▶ **EXERCISE GOAL**
Could you return every line of the records below that contains the word "displayDay"?

▶ **MATERIAL PROVIDED**
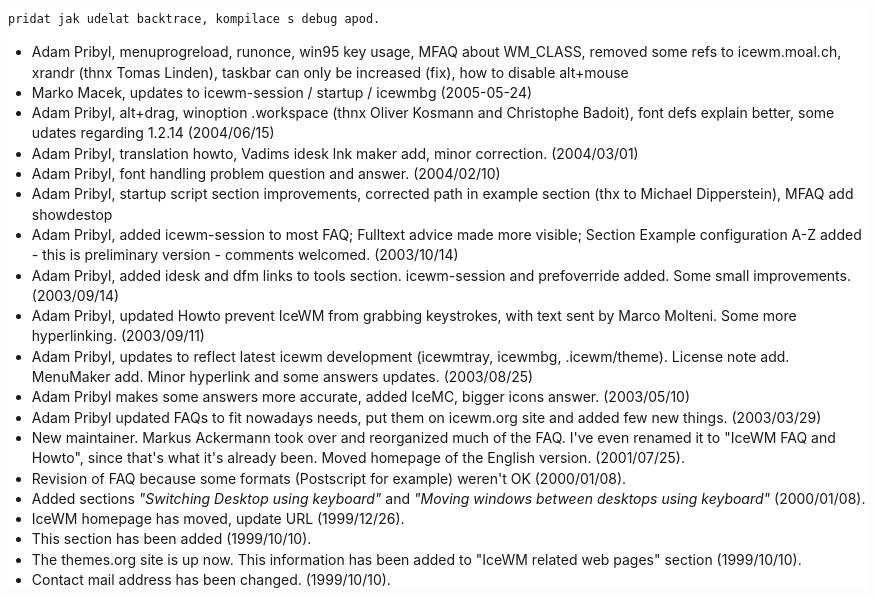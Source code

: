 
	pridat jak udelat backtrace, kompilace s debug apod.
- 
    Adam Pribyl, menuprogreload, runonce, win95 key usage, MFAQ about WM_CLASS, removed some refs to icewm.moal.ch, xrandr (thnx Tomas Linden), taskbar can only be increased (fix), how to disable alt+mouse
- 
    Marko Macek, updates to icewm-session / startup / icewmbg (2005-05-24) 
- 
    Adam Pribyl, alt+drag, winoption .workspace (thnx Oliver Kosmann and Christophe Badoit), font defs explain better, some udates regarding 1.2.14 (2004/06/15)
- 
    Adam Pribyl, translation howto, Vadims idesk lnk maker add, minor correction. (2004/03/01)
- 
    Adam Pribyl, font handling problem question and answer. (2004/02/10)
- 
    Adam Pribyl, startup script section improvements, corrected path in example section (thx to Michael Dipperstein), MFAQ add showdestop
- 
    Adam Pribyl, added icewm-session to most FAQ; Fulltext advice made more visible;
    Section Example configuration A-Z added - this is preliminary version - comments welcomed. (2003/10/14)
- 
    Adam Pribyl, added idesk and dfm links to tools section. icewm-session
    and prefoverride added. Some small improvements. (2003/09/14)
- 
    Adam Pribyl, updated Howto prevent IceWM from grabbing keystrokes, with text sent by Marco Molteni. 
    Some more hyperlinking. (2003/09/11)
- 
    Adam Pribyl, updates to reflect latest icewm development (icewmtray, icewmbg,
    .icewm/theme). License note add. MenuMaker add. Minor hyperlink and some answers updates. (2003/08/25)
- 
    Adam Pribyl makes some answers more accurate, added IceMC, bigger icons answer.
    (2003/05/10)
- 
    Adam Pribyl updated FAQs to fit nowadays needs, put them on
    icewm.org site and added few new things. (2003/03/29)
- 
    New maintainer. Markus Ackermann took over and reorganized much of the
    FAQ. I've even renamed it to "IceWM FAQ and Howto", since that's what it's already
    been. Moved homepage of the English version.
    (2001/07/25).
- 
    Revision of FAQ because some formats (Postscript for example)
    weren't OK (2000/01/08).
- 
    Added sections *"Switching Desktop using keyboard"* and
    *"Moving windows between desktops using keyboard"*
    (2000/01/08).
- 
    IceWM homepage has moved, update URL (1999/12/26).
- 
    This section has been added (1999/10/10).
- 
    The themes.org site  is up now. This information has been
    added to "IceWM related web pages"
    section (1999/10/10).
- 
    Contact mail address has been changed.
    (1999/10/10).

==

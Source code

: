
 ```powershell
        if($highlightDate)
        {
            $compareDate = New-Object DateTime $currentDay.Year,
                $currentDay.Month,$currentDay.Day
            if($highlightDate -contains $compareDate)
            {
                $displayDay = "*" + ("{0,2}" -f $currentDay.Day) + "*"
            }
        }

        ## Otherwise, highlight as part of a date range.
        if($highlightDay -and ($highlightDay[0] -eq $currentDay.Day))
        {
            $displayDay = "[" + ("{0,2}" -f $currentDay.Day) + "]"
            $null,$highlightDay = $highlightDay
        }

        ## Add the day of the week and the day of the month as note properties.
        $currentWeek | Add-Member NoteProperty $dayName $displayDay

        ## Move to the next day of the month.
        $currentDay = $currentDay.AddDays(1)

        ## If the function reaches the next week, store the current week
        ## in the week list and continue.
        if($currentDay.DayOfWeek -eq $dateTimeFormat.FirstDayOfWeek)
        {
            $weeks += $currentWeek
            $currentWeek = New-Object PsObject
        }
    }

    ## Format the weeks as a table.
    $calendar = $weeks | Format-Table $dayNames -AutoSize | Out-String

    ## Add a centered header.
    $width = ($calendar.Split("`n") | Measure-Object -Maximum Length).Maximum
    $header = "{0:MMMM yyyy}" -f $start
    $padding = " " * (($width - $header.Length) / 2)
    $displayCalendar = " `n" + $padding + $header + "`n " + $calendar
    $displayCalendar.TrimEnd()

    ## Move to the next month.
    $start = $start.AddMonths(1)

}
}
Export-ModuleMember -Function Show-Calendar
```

▶ **ANSWER SECTION**
                $displayDay = "*" + ("{0,2}" -f $currentDay.Day) + "*"
            $displayDay = "[" + ("{0,2}" -f $currentDay.Day) + "]"
        $currentWeek | Add-Member NoteProperty $dayName $displayDay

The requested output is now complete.